This chart shows the variation of global mean surface temperatures and the levels of atmospheric carbon dioxide over the the last 400,000 years. The data are displayed on a double-axis graph with temperature displayed on the right-hand vertical axis and carbon dioxide level on the left-hand vertical axis. The horizontal axis represents time in thousands of years. Both the carbon dioxide levels and the global mean temperatures show periodic increases over their base values with time such that increases in carbon dioxide are temporally matched with increases in the global mean temperatures.
Figure 6. This graph shows the variation of global mean surface temperatures and the levels of atmospheric carbon dioxide over the the last 400,000 years. The data are displayed on a double-axis graph with temperature displayed on the right-hand vertical axis and carbon dioxide level on the left-hand vertical axis. The horizontal axis represents time in thousands of years.

To investigate why the atmospheric carbon dioxide level correlates with temperature we can propose a reason (make a hypothesis) and devise some means of testing our proposal. For example, we might hypothesize that CO2 dissolved in the oceans is released into the atmosphere as temperature increases. How can this be tested? Let’s devise a controlled experiment that addresses this hypothesis. We want to measure how much carbon dioxide is released when a water solution of carbon dioxide is warmed. A setup to make these measurements is shown in the demonstration below along with the resulting data.

Demonstration: Measurement of released CO2 gas upon heating water

Set up. The following video demonstrates the experiment to measure the volume of CO2 released from water upon heating the water. The set-up for the experiment is shown in Figure 7. Make sure to understand the set-up described in the image before watching the demonstration so that you understand what is happening.

On the left side, an Erlenmeyer flask containing water saturated with CO2 gas is in an ice bath to cool the solution to 10 degrees celsius. The ice bath is set on a hot plate to warm the water during the experiment. On the right side of the image, a graduated cylinder is filled with water and inverted in a water bath. A stopper on the Erlenmeyer flask from the left side has a tube that carries the released CO2 gas from the flask to a graduated cylinder on the right side of the image. As gas enters the inverted graduated cylinder, it will displace the water and the amount of CO2 released from the water and CO2 solution in the Erlenmeyer flask will be measured.
Figure 7. Apparatus for measuring the amount of CO2 dissolved in water as the temperature of a CO2-saturated sample of water is increased.

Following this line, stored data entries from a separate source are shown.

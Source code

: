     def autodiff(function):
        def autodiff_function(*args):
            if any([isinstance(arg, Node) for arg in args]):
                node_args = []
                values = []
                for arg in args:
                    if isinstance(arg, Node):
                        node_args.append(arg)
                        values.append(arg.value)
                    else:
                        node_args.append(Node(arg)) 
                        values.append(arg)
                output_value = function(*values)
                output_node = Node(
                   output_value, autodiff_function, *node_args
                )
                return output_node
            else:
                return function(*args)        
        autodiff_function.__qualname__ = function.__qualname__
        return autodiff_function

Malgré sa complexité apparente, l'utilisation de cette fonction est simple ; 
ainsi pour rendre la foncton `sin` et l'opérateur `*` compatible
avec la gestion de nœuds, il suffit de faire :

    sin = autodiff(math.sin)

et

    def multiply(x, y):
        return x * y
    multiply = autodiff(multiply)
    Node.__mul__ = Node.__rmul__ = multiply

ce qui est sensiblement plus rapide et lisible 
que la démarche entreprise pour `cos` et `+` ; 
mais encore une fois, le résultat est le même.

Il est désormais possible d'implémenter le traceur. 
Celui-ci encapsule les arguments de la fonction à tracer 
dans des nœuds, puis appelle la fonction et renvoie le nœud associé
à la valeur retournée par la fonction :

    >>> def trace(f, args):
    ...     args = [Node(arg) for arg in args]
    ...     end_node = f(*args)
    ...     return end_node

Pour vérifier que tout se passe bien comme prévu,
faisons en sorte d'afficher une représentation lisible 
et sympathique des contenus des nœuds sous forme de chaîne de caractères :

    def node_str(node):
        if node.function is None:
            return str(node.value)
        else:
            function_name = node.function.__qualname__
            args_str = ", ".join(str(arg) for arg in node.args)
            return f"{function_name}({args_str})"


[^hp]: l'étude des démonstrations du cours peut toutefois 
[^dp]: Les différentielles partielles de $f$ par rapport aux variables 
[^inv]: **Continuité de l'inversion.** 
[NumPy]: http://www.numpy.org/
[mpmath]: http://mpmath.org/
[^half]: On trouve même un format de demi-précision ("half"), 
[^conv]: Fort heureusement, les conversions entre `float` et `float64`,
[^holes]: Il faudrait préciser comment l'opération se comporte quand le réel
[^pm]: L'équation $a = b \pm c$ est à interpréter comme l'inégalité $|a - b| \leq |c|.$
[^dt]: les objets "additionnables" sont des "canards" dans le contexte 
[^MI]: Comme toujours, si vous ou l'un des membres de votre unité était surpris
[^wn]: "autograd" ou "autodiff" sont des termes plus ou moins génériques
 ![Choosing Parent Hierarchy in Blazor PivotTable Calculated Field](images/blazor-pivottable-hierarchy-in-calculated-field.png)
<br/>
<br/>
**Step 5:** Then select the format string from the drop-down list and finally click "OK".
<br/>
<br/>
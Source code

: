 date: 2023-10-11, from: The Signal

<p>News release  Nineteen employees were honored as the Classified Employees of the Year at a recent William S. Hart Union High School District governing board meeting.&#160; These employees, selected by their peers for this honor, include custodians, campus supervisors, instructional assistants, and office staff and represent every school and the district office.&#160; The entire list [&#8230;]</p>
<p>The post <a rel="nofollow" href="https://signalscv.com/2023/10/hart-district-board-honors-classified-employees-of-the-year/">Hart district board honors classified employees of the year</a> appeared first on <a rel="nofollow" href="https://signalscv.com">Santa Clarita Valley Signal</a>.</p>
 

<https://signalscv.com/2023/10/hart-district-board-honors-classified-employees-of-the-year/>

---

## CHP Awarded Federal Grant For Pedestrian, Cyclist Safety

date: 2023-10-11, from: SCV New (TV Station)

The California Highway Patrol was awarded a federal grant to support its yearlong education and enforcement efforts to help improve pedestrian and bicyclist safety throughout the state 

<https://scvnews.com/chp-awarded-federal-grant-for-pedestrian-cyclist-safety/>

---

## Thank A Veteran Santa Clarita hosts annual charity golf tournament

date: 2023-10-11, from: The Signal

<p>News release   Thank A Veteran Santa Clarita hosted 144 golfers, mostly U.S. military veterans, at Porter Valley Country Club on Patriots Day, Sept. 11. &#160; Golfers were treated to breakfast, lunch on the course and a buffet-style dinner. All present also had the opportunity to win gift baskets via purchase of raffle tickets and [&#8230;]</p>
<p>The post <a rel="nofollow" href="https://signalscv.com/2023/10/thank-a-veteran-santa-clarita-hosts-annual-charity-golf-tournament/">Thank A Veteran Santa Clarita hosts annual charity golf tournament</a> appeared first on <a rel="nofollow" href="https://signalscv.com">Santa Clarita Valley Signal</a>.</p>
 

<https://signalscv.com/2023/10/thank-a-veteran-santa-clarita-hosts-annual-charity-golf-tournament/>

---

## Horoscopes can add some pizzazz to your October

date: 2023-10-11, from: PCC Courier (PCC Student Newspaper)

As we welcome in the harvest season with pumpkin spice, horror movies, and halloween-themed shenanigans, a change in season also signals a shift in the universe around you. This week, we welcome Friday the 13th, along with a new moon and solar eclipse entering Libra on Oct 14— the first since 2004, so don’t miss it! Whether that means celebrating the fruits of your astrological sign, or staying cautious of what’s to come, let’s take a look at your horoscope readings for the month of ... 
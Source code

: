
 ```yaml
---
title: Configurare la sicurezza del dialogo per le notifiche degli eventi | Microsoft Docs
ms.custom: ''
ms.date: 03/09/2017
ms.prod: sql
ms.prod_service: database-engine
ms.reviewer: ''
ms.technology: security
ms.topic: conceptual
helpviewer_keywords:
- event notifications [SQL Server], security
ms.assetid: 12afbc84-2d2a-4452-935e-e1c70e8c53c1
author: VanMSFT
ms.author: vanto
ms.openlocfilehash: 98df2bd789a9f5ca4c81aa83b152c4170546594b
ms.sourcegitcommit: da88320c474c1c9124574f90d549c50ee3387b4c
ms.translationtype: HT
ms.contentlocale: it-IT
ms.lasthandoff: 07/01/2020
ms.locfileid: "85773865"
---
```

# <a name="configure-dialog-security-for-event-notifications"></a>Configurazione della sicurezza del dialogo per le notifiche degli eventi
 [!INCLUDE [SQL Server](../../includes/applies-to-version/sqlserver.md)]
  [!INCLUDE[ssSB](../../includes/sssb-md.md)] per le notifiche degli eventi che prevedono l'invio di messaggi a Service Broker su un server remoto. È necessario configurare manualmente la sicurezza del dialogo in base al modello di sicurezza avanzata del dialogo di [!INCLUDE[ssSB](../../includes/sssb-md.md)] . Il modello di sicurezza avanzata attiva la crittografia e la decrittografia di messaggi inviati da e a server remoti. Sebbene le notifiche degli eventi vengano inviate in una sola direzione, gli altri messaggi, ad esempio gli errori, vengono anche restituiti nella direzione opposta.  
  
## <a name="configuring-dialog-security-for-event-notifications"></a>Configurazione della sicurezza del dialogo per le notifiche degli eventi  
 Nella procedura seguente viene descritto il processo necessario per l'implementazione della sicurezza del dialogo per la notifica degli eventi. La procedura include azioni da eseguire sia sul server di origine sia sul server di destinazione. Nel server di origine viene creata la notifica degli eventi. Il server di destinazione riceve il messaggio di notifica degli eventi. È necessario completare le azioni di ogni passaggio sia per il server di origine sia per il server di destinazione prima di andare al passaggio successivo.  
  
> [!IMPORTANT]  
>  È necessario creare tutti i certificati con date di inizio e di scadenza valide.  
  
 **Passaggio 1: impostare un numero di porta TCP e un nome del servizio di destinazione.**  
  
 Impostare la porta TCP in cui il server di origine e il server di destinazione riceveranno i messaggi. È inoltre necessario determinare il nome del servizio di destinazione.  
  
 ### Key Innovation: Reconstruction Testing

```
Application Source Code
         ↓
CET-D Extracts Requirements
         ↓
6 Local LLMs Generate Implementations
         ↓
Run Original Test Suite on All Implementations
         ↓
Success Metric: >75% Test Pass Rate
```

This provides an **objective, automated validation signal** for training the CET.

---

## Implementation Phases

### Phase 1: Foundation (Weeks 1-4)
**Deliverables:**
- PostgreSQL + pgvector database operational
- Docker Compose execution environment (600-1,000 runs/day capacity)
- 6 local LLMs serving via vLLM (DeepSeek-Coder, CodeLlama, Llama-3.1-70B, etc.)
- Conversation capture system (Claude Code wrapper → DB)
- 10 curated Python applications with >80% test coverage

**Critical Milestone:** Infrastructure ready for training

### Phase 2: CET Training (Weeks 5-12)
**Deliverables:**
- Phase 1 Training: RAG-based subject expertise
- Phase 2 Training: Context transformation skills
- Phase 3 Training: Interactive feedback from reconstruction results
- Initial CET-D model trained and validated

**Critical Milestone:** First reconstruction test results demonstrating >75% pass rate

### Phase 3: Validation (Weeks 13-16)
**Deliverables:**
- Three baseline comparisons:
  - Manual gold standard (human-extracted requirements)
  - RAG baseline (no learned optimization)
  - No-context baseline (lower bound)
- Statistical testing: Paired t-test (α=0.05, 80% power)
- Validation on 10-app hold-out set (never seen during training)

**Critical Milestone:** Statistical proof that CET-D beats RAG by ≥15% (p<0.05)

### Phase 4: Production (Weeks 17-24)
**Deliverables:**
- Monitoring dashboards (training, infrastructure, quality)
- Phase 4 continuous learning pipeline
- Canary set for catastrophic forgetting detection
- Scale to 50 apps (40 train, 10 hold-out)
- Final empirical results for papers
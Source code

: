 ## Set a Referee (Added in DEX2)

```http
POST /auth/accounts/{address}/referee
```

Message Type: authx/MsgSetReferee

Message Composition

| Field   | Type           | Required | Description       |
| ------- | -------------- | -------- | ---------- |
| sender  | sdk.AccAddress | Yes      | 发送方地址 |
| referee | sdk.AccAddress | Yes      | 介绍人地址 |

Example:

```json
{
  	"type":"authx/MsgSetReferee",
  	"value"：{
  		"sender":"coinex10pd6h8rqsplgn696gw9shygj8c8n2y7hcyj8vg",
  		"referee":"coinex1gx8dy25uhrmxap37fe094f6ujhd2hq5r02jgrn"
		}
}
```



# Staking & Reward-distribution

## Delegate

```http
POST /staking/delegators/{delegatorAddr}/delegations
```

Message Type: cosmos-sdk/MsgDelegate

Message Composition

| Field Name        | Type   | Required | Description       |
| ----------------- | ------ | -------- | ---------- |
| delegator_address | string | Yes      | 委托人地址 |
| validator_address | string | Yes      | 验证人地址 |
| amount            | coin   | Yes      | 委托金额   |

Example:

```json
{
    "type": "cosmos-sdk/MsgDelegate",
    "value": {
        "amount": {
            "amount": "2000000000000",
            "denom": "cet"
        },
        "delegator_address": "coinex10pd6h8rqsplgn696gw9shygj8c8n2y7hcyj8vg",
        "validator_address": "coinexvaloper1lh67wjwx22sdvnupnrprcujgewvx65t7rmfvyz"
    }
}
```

Prediction. Now watch the video that displays how the CO2 is collected as the water is heated. You can slow down or speed up the video by clicking on the “1x” in the lower right-hand corner of the video player. Predict what you expect to see while watching the video (e.g., how will you be able to know the gas is being released?).  

Explanation. Figure 8 communicates the data from this experiment.  Notice the temperature is on the x-axis, and the volume of dissolved CO2 is on the y-axis.  A good graph has a meaningful title, axis labels (including units), and a constant scale on each axis.  The data is plotted, and a line of best-fit is drawn.

Graph of the experimental data.  It shows that as the temperature increases, CO2 solubility decreases.
Figure 8. Graph of the experimental data.  It shows that as the temperature increases, CO2 solubility decreases.

The experiment that we have conducted is isolated from the sun, from vegetation, clouds etc. And we have control over the temperature: this is a controlled vs. natural experiment. Because we set the temperature to the value we desire independently of the release of carbon dioxide, we say that it is the independent variable. By convention we plot the independent variable on the horizontal axis. The release of carbon dioxide is controlled by the temperature. Thus, the volume of CO2 gas dissolved in solution is the dependent variable and is plotted on the vertical axis. The data show that increasing the temperature of water, while controlling other variables, results in increased release of carbon dioxide into the graduated cylinder, and therefore the amount of CO2 remaining in solution decreases.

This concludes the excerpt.